In altri casi è stato sufficiente il solo utilizzo del dizionario bilingue:

negli esempi scelti e proposti di seguito, vediamo che nelle due lingue esistono espressioni equivalenti e questo ha inoltre permesso di rimanere nello stesso campo semantico. Esempi in tal senso sono le espressioni

“Muita água correu por baixo das pontes” (pag. 8) resa con l’espressione

“Molta acqua passò sotto i ponti” e “Nunes de Matos (…) não alargou os cordões à bolsa” resa con “Nunes de Matos (…) non mise mano al portafoglio”.
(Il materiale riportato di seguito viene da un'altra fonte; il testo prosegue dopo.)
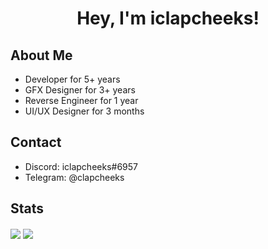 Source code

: <h1 align="center">Hey, I'm iclapcheeks!</h1>

## About Me
- Developer for 5+ years
- GFX Designer for 3+ years
- Reverse Engineer for 1 year
- UI/UX Designer for 3 months

## Contact
- Discord: iclapcheeks#6957
- Telegram: @clapcheeks

## Stats
<a href="https://github.com/iclapcheeks/iclapcheeks"><img align="center" src="https://github-readme-stats.vercel.app/api?username=iclapcheeks&layout=compact&theme=tokyonight"/></a>   <a href="https://github.com/iclapcheeks/iclapcheeks"><img align="center" src="https://github-readme-stats.vercel.app/api/top-langs/?username=iclapcheeks&layout=compact&theme=tokyonight"/></a>
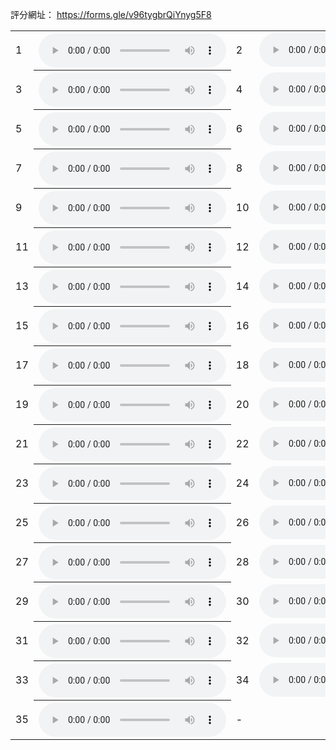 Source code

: 評分網址：
<a href="https://forms.gle/v96tygbrQiYnyg5F8" target="_blank">https://forms.gle/v96tygbrQiYnyg5F8</a>


<!-- "https://raw.githubusercontent.com/EpochKC/Music-Demo-3/D5N/d5n_get_5.mp3" -->
<!-- "https://raw.githubusercontent.com/EpochKC/Music-Demo-3/D5N/d5n_get_124.mp3" -->
<!-- "https://raw.githubusercontent.com/EpochKC/Music-Demo-3/D5N/d5n_get_182.mp3" -->
<!-- "https://raw.githubusercontent.com/EpochKC/Music-Demo-3/D5N/d5n_get_195.mp3" -->
<!-- "https://raw.githubusercontent.com/EpochKC/Music-Demo-3/D5N/d5n_get_199.mp3" -->

<!-- "https://raw.githubusercontent.com/EpochKC/Music-Demo-3/D5O/d5o_get_14.mp3" -->
<!-- "https://raw.githubusercontent.com/EpochKC/Music-Demo-3/D5O/d5o_get_38.mp3" -->
<!-- "https://raw.githubusercontent.com/EpochKC/Music-Demo-3/D5O/d5o_get_77.mp3" -->
<!-- "https://raw.githubusercontent.com/EpochKC/Music-Demo-3/D5O/d5o_get_94.mp3" -->
<!-- "https://raw.githubusercontent.com/EpochKC/Music-Demo-3/D5O/d5o_get_145.mp3" -->

<!-- "https://raw.githubusercontent.com/EpochKC/Music-Demo-3/D3N/D3N_get_8.mp3" -->
<!-- "https://raw.githubusercontent.com/EpochKC/Music-Demo-3/D3N/D3N_get_9.mp3" -->
<!-- "https://raw.githubusercontent.com/EpochKC/Music-Demo-3/D3N/D3N_get_22.mp3" -->
<!-- "https://raw.githubusercontent.com/EpochKC/Music-Demo-3/D3N/D3N_get_42.mp3" -->
<!-- "https://raw.githubusercontent.com/EpochKC/Music-Demo-3/D3N/D3N_get_178.mp3" -->

<!-- "https://raw.githubusercontent.com/EpochKC/Music-Demo-3/D3O/D3O_get_11.mp3" -->
<!-- "https://raw.githubusercontent.com/EpochKC/Music-Demo-3/D3O/D3O_get_102.mp3" -->
<!-- "https://raw.githubusercontent.com/EpochKC/Music-Demo-3/D3O/D3O_get_115.mp3" -->
<!-- "https://raw.githubusercontent.com/EpochKC/Music-Demo-3/D3O/D3O_get_119.mp3" -->
<!-- "https://raw.githubusercontent.com/EpochKC/Music-Demo-3/D3O/D3O_get_126.mp3" -->

<!-- "https://raw.githubusercontent.com/EpochKC/Music-Demo-3/DN/get_3.mp3" -->
<!-- "https://raw.githubusercontent.com/EpochKC/Music-Demo-3/DN/get_18.mp3" -->
<!-- "https://raw.githubusercontent.com/EpochKC/Music-Demo-3/DN/get_127.mp3" -->
<!-- "https://raw.githubusercontent.com/EpochKC/Music-Demo-3/DN/get_141.mp3" -->
<!-- "https://raw.githubusercontent.com/EpochKC/Music-Demo-3/DN/get_171.mp3" -->

<!-- "https://raw.githubusercontent.com/EpochKC/Music-Demo-3/DO/DO_get_0.mp3" -->
<!-- "https://raw.githubusercontent.com/EpochKC/Music-Demo-3/DO/DO_get_3.mp3" -->
<!-- "https://raw.githubusercontent.com/EpochKC/Music-Demo-3/DO/DO_get_16.mp3" -->
<!-- "https://raw.githubusercontent.com/EpochKC/Music-Demo-3/DO/DO_get_18.mp3" -->
<!-- "https://raw.githubusercontent.com/EpochKC/Music-Demo-3/DO/DO_get_22.mp3" -->

<!-- "https://raw.githubusercontent.com/EpochKC/Music-Demo-3/original/get_33.mp3" -->
<!-- "https://raw.githubusercontent.com/EpochKC/Music-Demo-3/original/get_45.mp3" -->
<!-- "https://raw.githubusercontent.com/EpochKC/Music-Demo-3/original/get_52.mp3" -->
<!-- "https://raw.githubusercontent.com/EpochKC/Music-Demo-3/original/get_60.mp3" -->
<!-- "https://raw.githubusercontent.com/EpochKC/Music-Demo-3/original/get_77.mp3" -->


<table>
    <tr>
      <td>1</td>
      <th><audio controls autoplay>
        <source src="https://raw.githubusercontent.com/EpochKC/Music-Demo-3/original/get_33.mp3"
        type="audio/mpeg">
        <!-- ori -->
       </audio></th>
      <td>2</td>
      <td><audio controls autoplay>
        <source src="https://raw.githubusercontent.com/EpochKC/Music-Demo-3/D5N/d5n_get_5.mp3"
        type="audio/mpeg">
        <!-- d5n -->
       </audio></td>
    </tr>
    <tr>
      <td>3</td>
      <th><audio controls autoplay>
        <source src="https://raw.githubusercontent.com/EpochKC/Music-Demo-3/D3N/D3N_get_8.mp3"
        type="audio/mpeg">
        <!-- d3n -->
       </audio></th>
      <td>4</td>
      <td><audio controls autoplay>
        <source src="https://raw.githubusercontent.com/EpochKC/Music-Demo-3/DO/DO_get_0.mp3"
        type="audio/mpeg">
        <!-- do -->
       </audio></td>
    </tr>
    <tr>
      <td>5</td>
      <th><audio controls autoplay>
        <source src="https://raw.githubusercontent.com/EpochKC/Music-Demo-3/D5O/d5o_get_14.mp3"
        type="audio/mpeg">
        <!-- d5o -->
       </audio></th>
      <td>6</td>
      <td><audio controls autoplay>
        <source src="https://raw.githubusercontent.com/EpochKC/Music-Demo-3/D3O/D3O_get_11.mp3"
        type="audio/mpeg">
        <!-- d3o -->
       </audio></td>
    </tr>
    <tr>
      <td>7</td>
      <th><audio controls autoplay>
        <source src="https://raw.githubusercontent.com/EpochKC/Music-Demo-3/DN/get_3.mp3"
        type="audio/mpeg">
        <!-- dn -->
       </audio></th>
      <td>8</td>
      <td><audio controls autoplay>
        <source src="https://raw.githubusercontent.com/EpochKC/Music-Demo-3/D5N/d5n_get_124.mp3"
        type="audio/mpeg">
        <!-- d5n -->
       </audio></td>
    </tr>
    <tr>
      <td>9</td>
      <th><audio controls autoplay>
        <source src="https://raw.githubusercontent.com/EpochKC/Music-Demo-3/D3O/D3O_get_102.mp3"
        type="audio/mpeg">
        <!-- d3o -->
       </audio></th>
      <td>10</td>
      <td><audio controls autoplay>
        <source src="https://raw.githubusercontent.com/EpochKC/Music-Demo-3/original/get_45.mp3"
        type="audio/mpeg">
        <!-- ori -->
       </audio></td>
    </tr>
    <tr>
      <td>11</td>
      <th><audio controls autoplay>
        <source src="https://raw.githubusercontent.com/EpochKC/Music-Demo-3/DO/DO_get_3.mp3"
        type="audio/mpeg">
        <!-- do -->
       </audio></th>
      <td>12</td>
      <td><audio controls autoplay>
        <source src="https://raw.githubusercontent.com/EpochKC/Music-Demo-3/D5O/d5o_get_38.mp3"
        type="audio/mpeg">
        <!-- d5o -->
       </audio></td>
    </tr>
    <tr>
      <td>13</td>
      <th><audio controls autoplay>
        <source src="https://raw.githubusercontent.com/EpochKC/Music-Demo-3/D3N/D3N_get_9.mp3"
        type="audio/mpeg">
        <!-- d3n -->
       </audio></th>
      <td>14</td>
      <td><audio controls autoplay>
        <source src="https://raw.githubusercontent.com/EpochKC/Music-Demo-3/DN/get_18.mp3"
        type="audio/mpeg">
        <!-- dn -->
       </audio></td>
    </tr>
    <tr>
      <td>15</td>
      <th><audio controls autoplay>
        <source src="https://raw.githubusercontent.com/EpochKC/Music-Demo-3/original/get_52.mp3"
        type="audio/mpeg">
        <!-- ori -->
       </audio></th>
      <td>16</td>
      <td><audio controls autoplay>
        <source src="https://raw.githubusercontent.com/EpochKC/Music-Demo-3/D5N/d5n_get_182.mp3"
        type="audio/mpeg">
        <!-- d5n -->
       </audio></td>
    </tr>
    <tr>
      <td>17</td>
      <th><audio controls autoplay>
        <source src="https://raw.githubusercontent.com/EpochKC/Music-Demo-3/D3O/D3O_get_115.mp3"
        type="audio/mpeg">
        <!-- d3o -->
       </audio></th>
      <td>18</td>
      <td><audio controls autoplay>
        <source src="https://raw.githubusercontent.com/EpochKC/Music-Demo-3/original/get_77.mp3"
        type="audio/mpeg">
        <!-- ori -->
       </audio></td>
    </tr>
    <tr>
      <td>19</td>
      <th><audio controls autoplay>
        <source src="https://raw.githubusercontent.com/EpochKC/Music-Demo-3/DO/DO_get_16.mp3"
        type="audio/mpeg">
        <!-- do -->
       </audio></th>
      <td>20</td>
      <td><audio controls autoplay>
        <source src="https://raw.githubusercontent.com/EpochKC/Music-Demo-3/D5O/d5o_get_77.mp3"
        type="audio/mpeg">
        <!-- d5o -->
       </audio></td>
    </tr>
    <tr>
      <td>21</td>
      <th><audio controls autoplay>
        <source src="https://raw.githubusercontent.com/EpochKC/Music-Demo-3/DN/get_127.mp3"
        type="audio/mpeg">
        <!-- dn -->
       </audio></th>
      <td>22</td>
      <td><audio controls autoplay>
        <source src="https://raw.githubusercontent.com/EpochKC/Music-Demo-3/D3N/D3N_get_22.mp3"
        type="audio/mpeg">
        <!-- d3n -->
       </audio></td>
    </tr>
    <tr>
      <td>23</td>
      <th><audio controls autoplay>
        <source src="https://raw.githubusercontent.com/EpochKC/Music-Demo-3/original/get_60.mp3"
        type="audio/mpeg">
        <!-- ori -->
       </audio></th>
      <td>24</td>
      <td><audio controls autoplay>
        <source src="https://raw.githubusercontent.com/EpochKC/Music-Demo-3/D5N/d5n_get_195.mp3"
        type="audio/mpeg">
        <!-- d5n -->
       </audio></td>
    </tr>
    <tr>
      <td>25</td>
      <th><audio controls autoplay>
        <source src="https://raw.githubusercontent.com/EpochKC/Music-Demo-3/DO/DO_get_18.mp3"
        type="audio/mpeg">
        <!-- do -->
       </audio></th>
      <td>26</td>
      <td><audio controls autoplay>
        <source src="https://raw.githubusercontent.com/EpochKC/Music-Demo-3/D5O/d5o_get_94.mp3"
        type="audio/mpeg">
        <!-- d5o -->
       </audio></td>
    </tr>
    <tr>
      <td>27</td>
      <th><audio controls autoplay>
        <source src="https://raw.githubusercontent.com/EpochKC/Music-Demo-3/D3O/D3O_get_119.mp3"
        type="audio/mpeg">
        <!-- d3o -->
       </audio></th>
      <td>28</td>
      <td><audio controls autoplay>
        <source src="https://raw.githubusercontent.com/EpochKC/Music-Demo-3/D3N/D3N_get_42.mp3"
        type="audio/mpeg">
        <!-- d3n -->
       </audio></td>
    </tr>
    <tr>
      <td>29</td>
      <th><audio controls autoplay>
        <source src="https://raw.githubusercontent.com/EpochKC/Music-Demo-3/DN/get_141.mp3"
        type="audio/mpeg">
        <!-- dn -->
       </audio></th>
      <td>30</td>
      <td><audio controls autoplay>
        <source src="https://raw.githubusercontent.com/EpochKC/Music-Demo-3/D5N/d5n_get_199.mp3"
        type="audio/mpeg">
        <!-- d5n -->
       </audio></td>
    </tr>
    <tr>
      <td>31</td>
      <th><audio controls autoplay>
        <source src="https://raw.githubusercontent.com/EpochKC/Music-Demo-3/D3O/D3O_get_126.mp3"
        type="audio/mpeg">
        <!-- d3o -->
       </audio></th>
      <td>32</td>
      <td><audio controls autoplay>
        <source src="https://raw.githubusercontent.com/EpochKC/Music-Demo-3/D5O/d5o_get_145.mp3"
        type="audio/mpeg">
        <!-- d5o -->
       </audio></td>
    </tr>
    <tr>
      <td>33</td>
      <th><audio controls autoplay>
        <source src="https://raw.githubusercontent.com/EpochKC/Music-Demo-3/DO/DO_get_22.mp3"
        type="audio/mpeg">
        <!-- do -->
       </audio></th>
      <td>34</td>
      <td><audio controls autoplay>
        <source src="https://raw.githubusercontent.com/EpochKC/Music-Demo-3/DN/get_171.mp3"
        type="audio/mpeg">
        <!-- dn -->
       </audio></td>
    </tr>
    <tr>
      <td>35</td>
      <th><audio controls autoplay>
        <source src="https://raw.githubusercontent.com/EpochKC/Music-Demo-3/D3N/D3N_get_178.mp3"
        type="audio/mpeg">
        <!-- d3n -->
       </audio></th>
      <td>-</td>
      <!-- <td><audio controls autoplay>
        <source src="https://raw.githubusercontent.com/EpochKC/Music-Demo-3/d5o/E28_get_193.mp3"
        type="audio/mpeg">
       </audio></td> -->
    </tr>
</table>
Al contrario, in altri casi si è dovuto ricercare e quindi optare per un traducente diverso, basato su una metafora differente che però esprimesse lo stesso significato. Esempi di questo genere sono: l’espressione “O italiano mexera cordelinhos” (pag. 32) resa con “L’italiano si era dato parecchio da fare”: effettuando una ricerca sul dizionario monolingue si è visto che in portoghese l’espressione significa “Manovrare di nascosto, usare mezzi nascosti per ottenere qualcosa o raggiungere un fine”; inizialmente, per restare nello stesso campo semantico dell’espressione di partenza, una prima proposta di traduzione è stata “Aveva intrecciato fila su tutti i fronti”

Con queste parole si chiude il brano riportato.